*YOUR GOAL:* All lines in the records that carry the string "method" are to be shown.

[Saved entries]

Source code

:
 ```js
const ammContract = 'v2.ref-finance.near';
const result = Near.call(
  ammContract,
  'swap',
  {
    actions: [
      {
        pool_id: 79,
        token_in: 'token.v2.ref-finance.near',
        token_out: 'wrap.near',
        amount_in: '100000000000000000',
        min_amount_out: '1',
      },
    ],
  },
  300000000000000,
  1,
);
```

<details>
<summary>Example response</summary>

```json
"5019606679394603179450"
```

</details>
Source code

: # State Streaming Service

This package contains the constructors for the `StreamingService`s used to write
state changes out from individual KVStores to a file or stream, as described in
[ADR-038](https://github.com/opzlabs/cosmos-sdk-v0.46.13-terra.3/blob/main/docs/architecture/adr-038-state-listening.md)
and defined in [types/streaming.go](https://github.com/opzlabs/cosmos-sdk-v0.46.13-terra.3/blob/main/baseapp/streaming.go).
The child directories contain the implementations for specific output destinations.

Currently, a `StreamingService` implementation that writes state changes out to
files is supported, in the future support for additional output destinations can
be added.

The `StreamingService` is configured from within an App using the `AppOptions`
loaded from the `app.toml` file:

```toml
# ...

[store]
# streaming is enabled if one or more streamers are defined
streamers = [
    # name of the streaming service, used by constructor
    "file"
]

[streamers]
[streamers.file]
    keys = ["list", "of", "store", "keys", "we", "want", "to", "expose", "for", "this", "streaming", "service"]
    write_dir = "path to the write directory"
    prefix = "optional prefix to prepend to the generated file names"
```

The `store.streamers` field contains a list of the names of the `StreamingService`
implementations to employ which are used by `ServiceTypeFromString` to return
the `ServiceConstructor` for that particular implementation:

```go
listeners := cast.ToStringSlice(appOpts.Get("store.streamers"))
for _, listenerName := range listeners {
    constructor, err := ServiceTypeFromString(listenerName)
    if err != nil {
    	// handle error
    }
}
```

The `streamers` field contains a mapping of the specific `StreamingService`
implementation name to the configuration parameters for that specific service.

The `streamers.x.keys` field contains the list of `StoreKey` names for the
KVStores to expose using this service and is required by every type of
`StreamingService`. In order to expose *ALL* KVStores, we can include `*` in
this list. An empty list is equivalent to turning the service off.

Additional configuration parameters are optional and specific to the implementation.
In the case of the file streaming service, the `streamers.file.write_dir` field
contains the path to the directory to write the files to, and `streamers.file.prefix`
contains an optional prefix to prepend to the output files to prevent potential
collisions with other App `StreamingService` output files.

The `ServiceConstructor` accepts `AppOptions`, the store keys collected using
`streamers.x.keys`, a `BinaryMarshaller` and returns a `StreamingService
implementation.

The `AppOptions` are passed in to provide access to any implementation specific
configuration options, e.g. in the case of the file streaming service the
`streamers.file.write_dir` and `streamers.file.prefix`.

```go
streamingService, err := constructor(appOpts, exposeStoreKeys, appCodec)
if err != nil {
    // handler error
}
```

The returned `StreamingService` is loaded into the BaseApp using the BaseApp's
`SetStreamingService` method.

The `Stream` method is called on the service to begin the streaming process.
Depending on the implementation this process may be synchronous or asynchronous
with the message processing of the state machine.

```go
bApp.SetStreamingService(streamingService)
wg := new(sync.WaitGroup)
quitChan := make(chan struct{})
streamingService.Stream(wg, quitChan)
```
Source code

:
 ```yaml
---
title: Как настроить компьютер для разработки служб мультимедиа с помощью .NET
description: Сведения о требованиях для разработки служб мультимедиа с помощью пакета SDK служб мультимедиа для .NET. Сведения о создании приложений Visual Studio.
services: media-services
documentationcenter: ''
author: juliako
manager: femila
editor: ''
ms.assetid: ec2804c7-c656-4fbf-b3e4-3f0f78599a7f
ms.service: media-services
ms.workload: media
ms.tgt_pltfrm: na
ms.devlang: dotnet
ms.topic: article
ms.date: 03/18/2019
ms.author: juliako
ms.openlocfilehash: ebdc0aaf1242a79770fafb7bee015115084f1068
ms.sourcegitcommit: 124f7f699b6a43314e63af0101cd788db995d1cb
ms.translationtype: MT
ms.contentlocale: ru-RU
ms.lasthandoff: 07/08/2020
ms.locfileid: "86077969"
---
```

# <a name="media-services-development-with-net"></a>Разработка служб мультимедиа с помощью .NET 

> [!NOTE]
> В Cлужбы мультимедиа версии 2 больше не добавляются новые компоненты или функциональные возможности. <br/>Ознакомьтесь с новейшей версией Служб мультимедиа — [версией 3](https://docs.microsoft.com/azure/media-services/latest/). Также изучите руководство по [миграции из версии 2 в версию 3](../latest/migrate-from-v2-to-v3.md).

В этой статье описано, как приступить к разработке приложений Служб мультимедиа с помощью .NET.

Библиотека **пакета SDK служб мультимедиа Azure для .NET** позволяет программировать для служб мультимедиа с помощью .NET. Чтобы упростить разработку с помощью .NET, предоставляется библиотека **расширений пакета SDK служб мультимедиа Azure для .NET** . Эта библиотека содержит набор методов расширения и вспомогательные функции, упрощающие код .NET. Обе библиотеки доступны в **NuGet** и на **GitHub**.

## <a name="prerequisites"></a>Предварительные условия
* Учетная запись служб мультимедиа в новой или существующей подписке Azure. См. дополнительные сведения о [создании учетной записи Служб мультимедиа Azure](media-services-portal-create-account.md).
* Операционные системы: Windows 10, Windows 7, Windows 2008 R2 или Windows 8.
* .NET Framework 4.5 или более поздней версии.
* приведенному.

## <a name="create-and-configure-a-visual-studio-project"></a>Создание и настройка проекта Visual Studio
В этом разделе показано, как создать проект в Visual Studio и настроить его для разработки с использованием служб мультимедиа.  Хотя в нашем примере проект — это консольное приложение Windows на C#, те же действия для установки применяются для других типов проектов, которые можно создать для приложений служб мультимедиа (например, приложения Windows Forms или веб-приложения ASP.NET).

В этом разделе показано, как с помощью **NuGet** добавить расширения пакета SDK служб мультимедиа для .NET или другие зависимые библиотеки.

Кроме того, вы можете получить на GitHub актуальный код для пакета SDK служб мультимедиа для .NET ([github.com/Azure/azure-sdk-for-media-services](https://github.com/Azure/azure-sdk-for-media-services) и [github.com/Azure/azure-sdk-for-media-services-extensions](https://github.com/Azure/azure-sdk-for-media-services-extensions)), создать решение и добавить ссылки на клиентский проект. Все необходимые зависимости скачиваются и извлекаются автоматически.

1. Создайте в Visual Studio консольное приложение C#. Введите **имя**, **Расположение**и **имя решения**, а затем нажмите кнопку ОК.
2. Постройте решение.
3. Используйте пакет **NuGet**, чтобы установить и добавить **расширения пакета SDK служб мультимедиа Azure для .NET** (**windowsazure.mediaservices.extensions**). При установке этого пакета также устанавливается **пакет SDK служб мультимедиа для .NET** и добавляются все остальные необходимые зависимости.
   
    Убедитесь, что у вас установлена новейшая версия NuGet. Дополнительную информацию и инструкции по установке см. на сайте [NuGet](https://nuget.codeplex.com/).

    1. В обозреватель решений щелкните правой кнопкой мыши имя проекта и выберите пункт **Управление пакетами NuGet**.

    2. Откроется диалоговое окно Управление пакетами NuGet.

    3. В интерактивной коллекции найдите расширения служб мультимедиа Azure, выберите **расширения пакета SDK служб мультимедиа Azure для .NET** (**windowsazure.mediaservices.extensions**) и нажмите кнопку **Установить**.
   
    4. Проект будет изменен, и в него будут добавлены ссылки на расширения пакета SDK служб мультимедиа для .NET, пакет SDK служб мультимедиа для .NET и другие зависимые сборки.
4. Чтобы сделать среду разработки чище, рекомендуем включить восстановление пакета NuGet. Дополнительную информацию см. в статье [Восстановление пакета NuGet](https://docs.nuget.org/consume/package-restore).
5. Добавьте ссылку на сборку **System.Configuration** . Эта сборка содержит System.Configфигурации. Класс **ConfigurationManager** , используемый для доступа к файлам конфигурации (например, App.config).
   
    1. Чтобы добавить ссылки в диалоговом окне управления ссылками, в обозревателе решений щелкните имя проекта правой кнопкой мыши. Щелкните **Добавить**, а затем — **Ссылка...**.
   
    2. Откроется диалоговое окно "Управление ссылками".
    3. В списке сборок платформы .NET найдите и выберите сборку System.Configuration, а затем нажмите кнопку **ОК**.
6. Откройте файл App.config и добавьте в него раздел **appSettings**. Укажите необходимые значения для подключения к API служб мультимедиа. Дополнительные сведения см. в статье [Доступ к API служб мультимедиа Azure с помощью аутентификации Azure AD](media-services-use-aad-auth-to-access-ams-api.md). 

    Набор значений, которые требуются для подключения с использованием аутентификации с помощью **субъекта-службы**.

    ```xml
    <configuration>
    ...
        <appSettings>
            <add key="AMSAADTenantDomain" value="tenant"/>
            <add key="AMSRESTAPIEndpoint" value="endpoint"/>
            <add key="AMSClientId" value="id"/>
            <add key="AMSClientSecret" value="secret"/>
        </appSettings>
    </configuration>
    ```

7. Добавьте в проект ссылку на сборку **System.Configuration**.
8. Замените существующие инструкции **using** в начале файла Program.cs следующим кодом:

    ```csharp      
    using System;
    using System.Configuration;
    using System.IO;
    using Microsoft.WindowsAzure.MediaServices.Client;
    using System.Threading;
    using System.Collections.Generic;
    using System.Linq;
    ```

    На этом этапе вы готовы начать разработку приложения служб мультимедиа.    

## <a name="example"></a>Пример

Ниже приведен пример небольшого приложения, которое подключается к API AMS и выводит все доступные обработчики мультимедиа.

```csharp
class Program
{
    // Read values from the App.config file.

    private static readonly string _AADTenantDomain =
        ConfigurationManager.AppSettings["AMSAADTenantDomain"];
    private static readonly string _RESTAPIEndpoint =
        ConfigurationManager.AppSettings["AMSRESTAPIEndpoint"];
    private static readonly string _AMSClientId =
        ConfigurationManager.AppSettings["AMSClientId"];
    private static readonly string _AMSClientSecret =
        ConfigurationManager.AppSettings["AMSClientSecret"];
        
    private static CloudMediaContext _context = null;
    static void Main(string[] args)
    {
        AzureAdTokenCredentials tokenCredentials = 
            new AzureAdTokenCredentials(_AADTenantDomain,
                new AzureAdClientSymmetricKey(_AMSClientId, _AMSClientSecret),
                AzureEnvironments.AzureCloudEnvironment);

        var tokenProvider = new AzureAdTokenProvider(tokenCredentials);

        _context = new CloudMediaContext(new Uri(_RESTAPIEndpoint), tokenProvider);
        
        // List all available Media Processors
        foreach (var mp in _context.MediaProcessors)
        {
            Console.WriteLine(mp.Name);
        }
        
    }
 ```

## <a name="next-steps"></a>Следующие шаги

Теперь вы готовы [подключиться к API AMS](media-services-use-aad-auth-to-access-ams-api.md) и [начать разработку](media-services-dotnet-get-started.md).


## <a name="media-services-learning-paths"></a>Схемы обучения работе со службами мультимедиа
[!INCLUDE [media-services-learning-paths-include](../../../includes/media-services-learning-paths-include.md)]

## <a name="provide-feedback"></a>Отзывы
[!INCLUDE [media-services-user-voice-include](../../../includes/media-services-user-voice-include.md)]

*SOLUTION TO THIS EXERCISE:*
`SetStreamingService` method.
The `Stream` method is called on the service to begin the streaming process.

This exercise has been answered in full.